Moskow – Presiden Rusia Vladimir Putin mengatakan bahwa situasi di Jalur Gaza adalah “bencana kemanusiaan.”
Berbicara pada pertemuan di Moskow dengan perwakilan dari berbagai agama, Putin mengatakan “orang yang tidak bersalah tidak boleh membayar kejahatan yang dilakukan oleh orang lain.”
Presiden menentang prinsip “tanggung jawab kolektif” dan mengatakan dalam kasus ini, orang lanjut usia, perempuan, anak-anak dan seluruh keluarga akan meninggal.
Putin menegaskan kembali posisi Rusia mengenai solusi dua negara terhadap krisis Israel-Palestina, dengan alasan bahwa “ini adalah kunci bagi penyelesaian dan perdamaian jangka panjang dan mendasar di Timur Tengah.”
“Tugas utama kita adalah menghentikan pertumpahan darah dan kekerasan. Jika tidak, perluasan krisis ini akan membawa konsekuensi yang sangat berbahaya dan merusak, dan tidak hanya bagi kawasan Timur Tengah. Hal ini bisa meluas melampaui batas negara-negara Timur Tengah,” ujar dia seperti dikutip Anadolu Agency, Jum’at (27/10/23).
Putin mengecam upaya “kekuatan tertentu” yang mempermainkan perasaan agama dan nasional untuk menciptakan ketidakstabilan dan kekacauan demi “kepentingan jahat” mereka.

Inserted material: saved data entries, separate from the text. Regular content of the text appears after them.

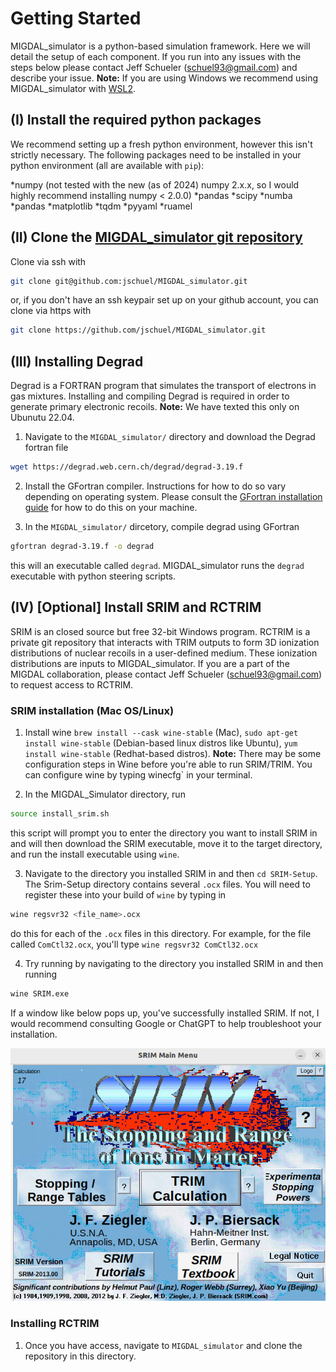 # Getting Started

MIGDAL_simulator is a python-based simulation framework. Here we will detail the setup of each component. If you run into any issues with the steps below please contact Jeff Schueler (schuel93@gmail.com) and describe your issue. **Note:** If you are using Windows we recommend using MIGDAL_simulator with [WSL2](https://learn.microsoft.com/en-us/windows/wsl/install).

## (I) Install the required python packages

We recommend setting up a fresh python environment, however this isn't strictly necessary. The following packages need to be installed in your python environment (all are available with `pip`):

*numpy (not tested with the new (as of 2024) numpy 2.x.x, so I would highly recommend installing numpy < 2.0.0)
*pandas
*scipy
*numba
*pandas
*matplotlib
*tqdm
*pyyaml
*ruamel

## (II) Clone the [MIGDAL_simulator git repository](https://github.com/jschuel/MIGDAL_simulator)

Clone via ssh with

```sh
git clone git@github.com:jschuel/MIGDAL_simulator.git
```

or, if you don't have an ssh keypair set up on your github account, you can clone via https with

```sh
git clone https://github.com/jschuel/MIGDAL_simulator.git
```

## (III) Installing Degrad

Degrad is a FORTRAN program that simulates the transport of electrons in gas mixtures. Installing and compiling Degrad is required in order to generate primary electronic recoils. **Note:** We have texted this only on Ubunutu 22.04.

1. Navigate to the `MIGDAL_simulator/` directory and download the Degrad fortran file

```sh
wget https://degrad.web.cern.ch/degrad/degrad-3.19.f
```

2. Install the GFortran compiler. Instructions for how to do so vary depending on operating system. Please consult the [GFortran installation guide](https://fortran-lang.org/learn/os_setup/install_gfortran/) for how to do this on your machine.

3. In the `MIGDAL_simulator/` dircetory, compile degrad using GFortran

```sh
gfortran degrad-3.19.f -o degrad
```

this will an executable called `degrad`. MIGDAL_simulator runs the `degrad` executable with python steering scripts.

## (IV) [Optional] Install SRIM and RCTRIM

SRIM is an closed source but free 32-bit Windows program. RCTRIM is a private git repository that interacts with TRIM outputs to form 3D ionization distributions of nuclear recoils in a user-defined medium. These ionization distributions are inputs to MIGDAL_simulator. If you are a part of the MIGDAL collaboration, please contact Jeff Schueler (schuel93@gmail.com) to request access to RCTRIM. 

### SRIM installation (Mac OS/Linux)
1. Install wine `brew install --cask wine-stable` (Mac), `sudo apt-get install wine-stable` (Debian-based linux distros like Ubuntu), `yum install wine-stable` (Redhat-based distros). **Note:** There may be some configuration steps in Wine before you're able to run SRIM/TRIM. You can configure wine by typing winecfg` in your terminal.

2. In the MIGDAL_Simulator directory, run

```sh
source install_srim.sh
```

this script will prompt you to enter the directory you want to install SRIM in and will then download the SRIM executable, move it to the target directory, and run the install executable using `wine`.

3. Navigate to the directory you installed SRIM in and then `cd SRIM-Setup`. The Srim-Setup directory contains several `.ocx` files. You will need to register these into your build of `wine` by typing in

```sh
wine regsvr32 <file_name>.ocx
```

do this for each of the `.ocx` files in this directory. For example, for the file called `ComCtl32.ocx`, you'll type `wine regsvr32 ComCtl32.ocx`

4. Try running by navigating to the directory you installed SRIM in and then running

```sh
wine SRIM.exe
```

If a window like below pops up, you've successfully installed SRIM. If not, I would recommend consulting Google or ChatGPT to help troubleshoot your installation.

![SRIM](figures/SRIM_popup.png)

### Installing RCTRIM
1. Once you have access, navigate to `MIGDAL_simulator` and clone the repository in this directory.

“Umat Muslim dihasut untuk melawan Yahudi…Syiah dihasut untuk melawan Sunni, Ortodoks – untuk melawan Katolik. Di Eropa, mereka menutup mata terhadap penistaan dan vandalisme terhadap hal-hal suci bagi umat Islam. Di sejumlah negara, penjahat Nazi secara terbuka dimuliakan di tingkat resmi,” kata presiden Rusia.
Ukraina mengambil langkah-langkah untuk melarang Gereja Ortodoks kanonik dan memperdalam perpecahan gereja, kata dia.
“Menurut pendapat saya, tujuan dari semua tindakan ini sudah jelas – untuk melipatgandakan ketidakstabilan di dunia, untuk memecah belah budaya, masyarakat, agama-agama di dunia, untuk memprovokasi konflik peradaban – semuanya berdasarkan pada prinsip yang terkenal yaitu ‘memecah belah dan aturan,'” imbuh Putin.
“Ada pembicaraan tentang ‘tatanan dunia baru’, yang esensinya sebenarnya sama – kemunafikan, standar ganda, klaim eksklusivitas, dominasi global, untuk melestarikan sistem yang pada dasarnya neokolonial,” tukas dia.